Assignment: Among the lines below, the one containing "El mayor problema" opens the range and the one containing "It is a security" closes it. Print that range exactly, without the pictures.

Pictures paired with source code:
··········

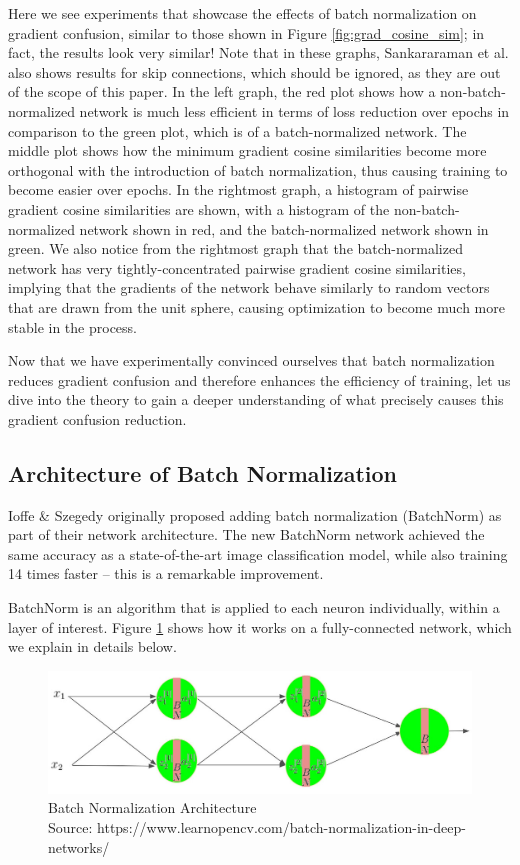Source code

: \documentclass{article}
\begin{document}
Here we see experiments that showcase the effects of batch normalization on gradient confusion, similar to those shown in Figure \ref{fig:grad_cosine_sim}; in fact, the results look very similar! Note that in these graphs, Sankararaman et al. also shows results for skip connections, which should be ignored, as they are out of the scope of this paper. In the left graph, the red plot shows how a non-batch-normalized network is much less efficient in terms of loss reduction over epochs in comparison to the green plot, which is of a batch-normalized network. The middle plot shows how the minimum gradient cosine similarities become more orthogonal with the introduction of batch normalization, thus causing training to become easier over epochs. In the rightmost graph, a histogram of pairwise gradient cosine similarities are shown, with a histogram of the non-batch-normalized network shown in red, and the batch-normalized network shown in green. We also notice from the rightmost graph that the batch-normalized network has very tightly-concentrated pairwise gradient cosine similarities, implying that the gradients of the network behave similarly to random vectors that are drawn from the unit sphere, causing optimization to become much more stable in the process.

Now that we have experimentally convinced ourselves that batch normalization reduces gradient confusion and therefore enhances the efficiency of training, let us dive into the theory to gain a deeper understanding of what precisely causes this gradient confusion reduction.


\subsection{Architecture of Batch Normalization}

Ioffe \& Szegedy \cite{batchnorm} originally proposed adding batch normalization (BatchNorm) as part of their network architecture. The new BatchNorm network achieved the same accuracy as a state-of-the-art image classification model, while also training 14 times faster -- this is a remarkable improvement.

BatchNorm is an algorithm that is applied to each neuron individually, within a layer of interest. Figure \ref{fig:batchnorm} shows how it works on a fully-connected network, which we explain in details below.


\begin{figure}[h]
	\centering
    \includegraphics[width=\textwidth]{pics/batchNorm/batch-normalization.jpg}
	\caption{Batch Normalization Architecture\\Source: https://www.learnopencv.com/batch-normalization-in-deep-networks/}
	\label{fig:batchnorm}
\end{figure}
\end{document}
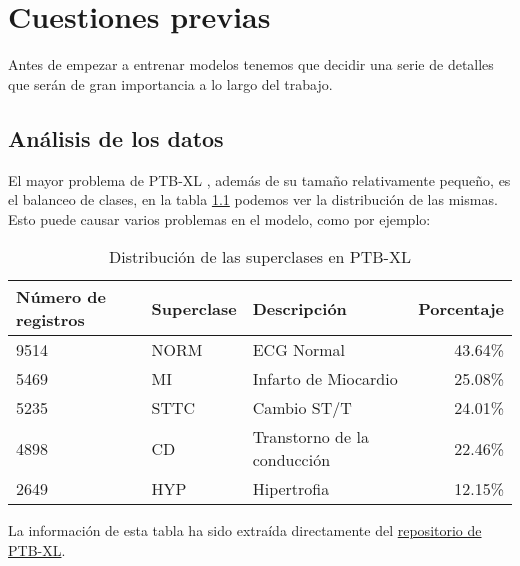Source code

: \chapter{Cuestiones previas}
\label{cap:pre_datos}
Antes de empezar a entrenar modelos tenemos que decidir una serie de detalles que serán de gran importancia a lo largo del trabajo.

\section{Análisis de los datos}
El mayor problema de PTB-XL \citep{ptbxldb}, además de su tamaño relativamente pequeño, es el balanceo de clases, en la tabla \ref{tab:dist} podemos ver la distribución de las mismas. Esto puede causar varios problemas en el modelo, como por ejemplo:

\begin{table}[htbp] 
\centering
\begin{tabular}{|lllr|}
	\hline
	Número de registros & Superclase & Descripción & Porcentaje \\
	\hline
	9514 & NORM & ECG Normal & 43.64\% \\
	5469 & MI & Infarto de Miocardio & 25.08\% \\
	5235 & STTC & Cambio ST/T & 24.01\% \\
	4898 & CD & Transtorno de la conducción & 22.46\% \\
	2649 & HYP & Hipertrofia & 12.15\% \\
	\hline

\end{tabular}
\caption{Distribución de las superclases en PTB-XL}
\label{tab:dist}
\begin{tablenotes}
	\small
	\item La información de esta tabla ha sido extraída directamente del \href{https://physionet.org/content/ptb-xl/1.0.3/}{repositorio de PTB-XL}.
\end{tablenotes}
\end{table}

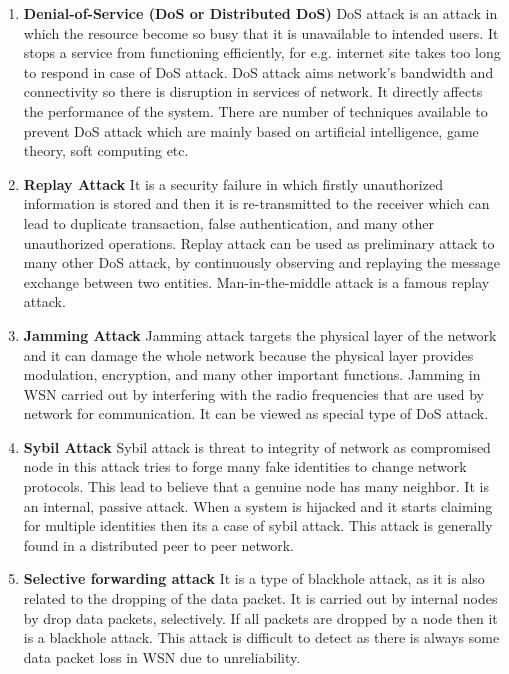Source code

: \begin{enumerate}[label=\textbf{\roman*.}]
    \item \textbf{Denial-of-Service (DoS or Distributed DoS) }\cite{patil2016attack} DoS attack is an attack in which the resource become so busy that it is unavailable to intended users. It stops a service from functioning efficiently, for e.g. internet site takes too long to respond in case of DoS attack. DoS attack aims  network’s bandwidth and connectivity so there is disruption in services of network. It directly affects the performance of the system. There are number of techniques available to prevent DoS attack which are mainly based on artificial intelligence, game theory, soft computing etc.
    \item \textbf{Replay Attack }\cite{sharma2017mitigating}
    It is a security failure in which firstly unauthorized information is stored and then it is re-transmitted to the receiver which can lead to duplicate transaction, false authentication, and many other unauthorized operations. Replay attack can be used as preliminary attack to many other DoS attack, by continuously observing and replaying the message exchange between two entities. Man-in-the-middle attack is a famous replay attack.

    \item \textbf{Jamming Attack }\cite{mpitziopoulos2009survey} Jamming attack targets the physical layer of the network and it can damage the whole network because the physical layer provides modulation, encryption, and many other important functions. Jamming in WSN carried out by interfering with the radio frequencies that are used by network for communication. It can be viewed as special type of DoS attack.
    
    \item \textbf{Sybil Attack }\cite{ssu2009detecting} Sybil attack is threat to integrity of network as compromised node in this attack tries to forge many fake identities to change network protocols. This lead to believe that a genuine node has many neighbor. It is an internal, passive attack. When a system is hijacked and it starts claiming for multiple identities then its a case of sybil attack. This attack is generally found in a distributed peer to peer network. 
    
    \item \textbf{Selective forwarding attack }\cite{bysani2011survey} It is a type of blackhole attack, as it is also related to the dropping of the data packet. It is carried out by internal nodes by drop data packets, selectively. If all packets are dropped by a node then it is a blackhole attack. This attack is difficult to detect as there is always some data packet loss in WSN due to unreliability.
    

\end{enumerate}
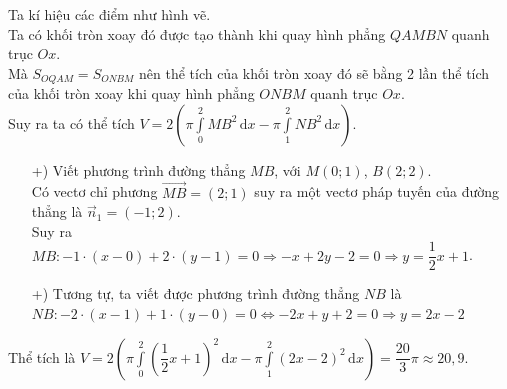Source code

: \begin{ex}
{		Ta kí hiệu các điểm như hình vẽ.\\
		Ta có khối tròn xoay đó được tạo thành khi quay hình phẳng $QAMBN$ quanh trục $Ox$.\\
		Mà $S_{OQAM}=S_{ONBM}$ nên thể tích của khối tròn xoay đó sẽ bằng 2 lần thể tích của khối tròn xoay khi quay hình phẳng $ONBM$ quanh trục $Ox$.\\
		Suy ra ta có thể tích $V=2\left(\pi\displaystyle\int\limits_0^2 MB^2 \mathrm{\,d}x -\pi\displaystyle\int\limits_1^2 NB^2 \mathrm{\,d}x\right)$.
		\begin{itemize}
			\item[+)] Viết phương trình đường thẳng $MB$, với $M(0;1)$, $B(2;2)$.\\
			Có vectơ chỉ phương $\overrightarrow{MB}=(2;1)$ suy ra một vectơ pháp tuyến của đường thẳng là $\overrightarrow{n}_1=(-1;2)$.\\
			Suy ra $MB\colon -1\cdot(x-0)+2\cdot(y-1)=0 \Rightarrow -x+2y-2=0 \Rightarrow y=\dfrac{1}{2}x+1$.
			\item[+)] Tương tự, ta viết được phương trình đường thẳng $NB$ là\\
			$NB\colon -2\cdot(x-1)+1\cdot(y-0)=0 \Leftrightarrow -2x+y+2=0 \Rightarrow y=2x-2$
		\end{itemize}
		Thể tích là $V=2\left(\pi\displaystyle\int\limits_0^2 \left(\dfrac{1}{2}x+1\right)^2 \mathrm{\,d}x -\pi\displaystyle\int\limits_1^2 \left(2x-2\right)^2 \mathrm{\,d}x\right) =\dfrac{20}{3}\pi \approx 20{,}9$.
		}
\end{ex}

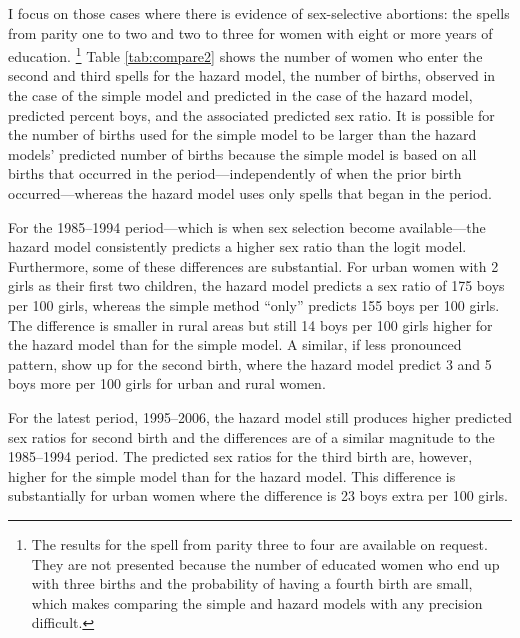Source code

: \documentclass[12pt,letterpaper]{article}
\begin{document}
I focus on those cases where there is evidence of sex-selective abortions: the spells
from parity one to two and two to three for women with eight or more years of education.%
\footnote{
The results for the spell from parity three to four are available on request.
They are not presented because the number of educated women who end up with three births 
and the probability of having a fourth birth are small, which makes
comparing the simple and hazard models with any precision difficult.
}
Table \ref{tab:compare2} shows the number of women who enter the second and third spells
for the hazard model,
the number of births, observed in the case of the simple model and predicted in the case 
of the hazard model, predicted percent boys, and the associated predicted sex ratio.
It is possible for the number of births used for the simple model to be larger than the
hazard models' predicted number of births because the simple model is based
on all births that occurred in the period---independently of when the prior birth
occurred---whereas the hazard model uses only spells that began in the period. 

%



For the 1985--1994 period---which is when sex selection become available---the 
hazard model consistently predicts a higher sex ratio than the logit model.
Furthermore, some of these differences are substantial.
For urban women with 2 girls as their first two children, the hazard model
predicts a sex ratio of 175 boys per 100 girls, whereas the simple method
``only'' predicts 155 boys per 100 girls.
The difference is smaller in rural areas but still 14 boys per 100 girls
higher for the hazard model than for the simple model.
A similar, if less pronounced pattern, show up for the second birth,
where the hazard model predict 3 and 5 boys more per 100 girls for
urban and rural women.

For the latest period, 1995--2006, the hazard model still produces higher 
predicted sex ratios for second birth and the differences are of a 
similar magnitude to the 1985--1994 period.
The predicted sex ratios for the third birth are, however, 
higher for the simple model than for the hazard model.
This difference is substantially for urban women where the difference 
is 23 boys extra per 100 girls.  
\end{document}
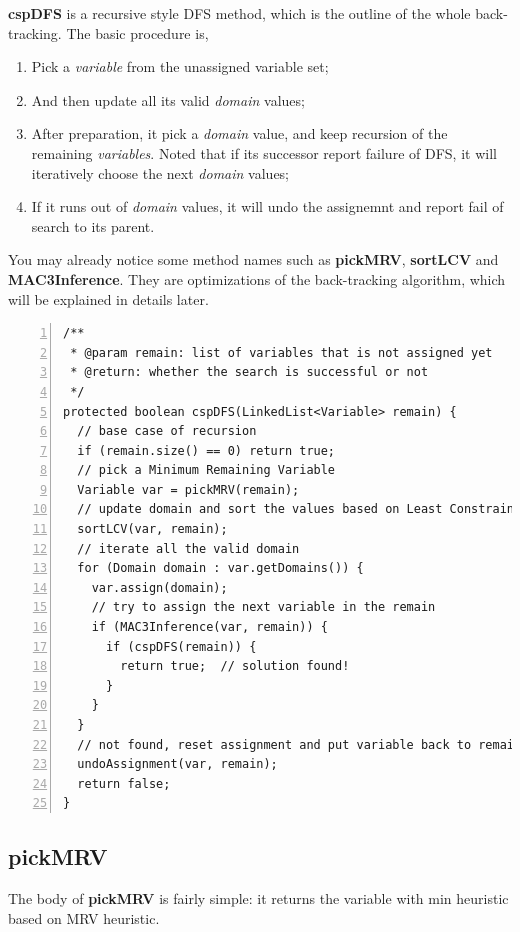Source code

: \documentclass{article}
\begin{document}
\textbf{cspDFS} is a recursive style DFS method, which is the outline of the whole back-tracking. The basic procedure is,

\begin{enumerate}
  \item  Pick a \emph{variable} from the unassigned variable set;
  \item And then update all its valid \emph{domain} values;
  \item After preparation, it pick a \emph{domain} value, and keep recursion of the remaining \emph{variables}. Noted that if its successor report failure of DFS, it will iteratively choose the next \emph{domain} values;
\item   If it runs out of \emph{domain} values, it will undo the assignemnt and report fail of search to its parent.
\end{enumerate}

You may already notice some method names such as \textbf{pickMRV}, \textbf{sortLCV} and \textbf{MAC3Inference}. They are optimizations of the back-tracking algorithm, which will be explained in details later.

\begin{lstlisting}[numbers=left]
/**
 * @param remain: list of variables that is not assigned yet
 * @return: whether the search is successful or not
 */
protected boolean cspDFS(LinkedList<Variable> remain) {
  // base case of recursion
  if (remain.size() == 0) return true;
  // pick a Minimum Remaining Variable
  Variable var = pickMRV(remain);
  // update domain and sort the values based on Least Constraining
  sortLCV(var, remain);
  // iterate all the valid domain
  for (Domain domain : var.getDomains()) {
    var.assign(domain);
    // try to assign the next variable in the remain
    if (MAC3Inference(var, remain)) {
      if (cspDFS(remain)) {
        return true;  // solution found!
      }
    }
  }
  // not found, reset assignment and put variable back to remain
  undoAssignment(var, remain);
  return false;
}
\end{lstlisting}





\clearpage
\subsection{pickMRV}

The body of \textbf{pickMRV} is fairly simple: it returns the variable with min heuristic based on MRV heuristic.
\end{document}
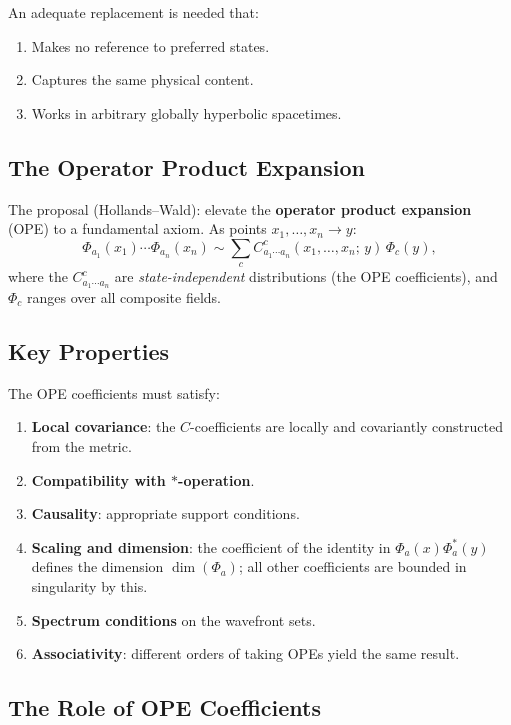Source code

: \documentclass[11pt,a4paper]{article}
\begin{document}
An adequate replacement is needed that:
\begin{enumerate}[nosep]
  \item Makes no reference to preferred states.
  \item Captures the same physical content.
  \item Works in arbitrary globally hyperbolic spacetimes.
\end{enumerate}

\subsection{The Operator Product Expansion}

The proposal (Hollands--Wald): elevate the \textbf{operator product expansion}
(OPE) to a fundamental axiom. As points $x_1,\ldots,x_n \to y$:
\begin{equation}
  \Phi_{a_1}(x_1) \cdots \Phi_{a_n}(x_n) \sim
  \sum_c C^c_{a_1\cdots a_n}(x_1,\ldots,x_n;\, y)\, \Phi_c(y),
\end{equation}
where the $C^c_{a_1\cdots a_n}$ are \emph{state-independent} distributions
(the OPE coefficients), and $\Phi_c$ ranges over all composite fields.

\subsection{Key Properties}

The OPE coefficients must satisfy:
\begin{enumerate}[nosep]
  \item \textbf{Local covariance}: the $C$-coefficients are locally and
        covariantly constructed from the metric.
  \item \textbf{Compatibility with $*$-operation}.
  \item \textbf{Causality}: appropriate support conditions.
  \item \textbf{Scaling and dimension}: the coefficient of the identity
        in $\Phi_a(x)\Phi_a^*(y)$ defines the dimension $\dim(\Phi_a)$;
        all other coefficients are bounded in singularity by this.
  \item \textbf{Spectrum conditions} on the wavefront sets.
  \item \textbf{Associativity}: different orders of taking OPEs yield
        the same result.
\end{enumerate}

\subsection{The Role of OPE Coefficients}
\end{document}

··········

The completed task:
El mayor problema de PTB-XL \citep{ptbxldb}, además de su tamaño relativamente pequeño, es el balanceo de clases, en la tabla \ref{tab:dist} podemos ver la distribución de las mismas. Esto puede causar varios problemas en el modelo, como por ejemplo:

\begin{table}[htbp] 
\centering
\begin{tabular}{|lllr|}
	\hline
	Número de registros & Superclase & Descripción & Porcentaje \\
	\hline
	9514 & NORM & ECG Normal & 43.64\% \\
	5469 & MI & Infarto de Miocardio & 25.08\% \\
	5235 & STTC & Cambio ST/T & 24.01\% \\
	4898 & CD & Transtorno de la conducción & 22.46\% \\
	2649 & HYP & Hipertrofia & 12.15\% \\
	\hline

\end{tabular}
\caption{Distribución de las superclases en PTB-XL}
\label{tab:dist}
\begin{tablenotes}
	\small
	\item La información de esta tabla ha sido extraída directamente del \href{https://physionet.org/content/ptb-xl/1.0.3/}{repositorio de PTB-XL}.
\end{tablenotes}
\end{table}

Source code

: \begin{enumerate}[label=\textbf{\roman*.}]
    \item \textbf{Denial-of-Service (DoS or Distributed DoS) }\cite{patil2016attack} DoS attack is an attack in which the resource become so busy that it is unavailable to intended users. It stops a service from functioning efficiently, for e.g. internet site takes too long to respond in case of DoS attack. DoS attack aims  network’s bandwidth and connectivity so there is disruption in services of network. It directly affects the performance of the system. There are number of techniques available to prevent DoS attack which are mainly based on artificial intelligence, game theory, soft computing etc.
    \item \textbf{Replay Attack }\cite{sharma2017mitigating}
    It is a security failure in which firstly unauthorized information is stored and then it is re-transmitted to the receiver which can lead to duplicate transaction, false authentication, and many other unauthorized operations. Replay attack can be used as preliminary attack to many other DoS attack, by continuously observing and replaying the message exchange between two entities. Man-in-the-middle attack is a famous replay attack.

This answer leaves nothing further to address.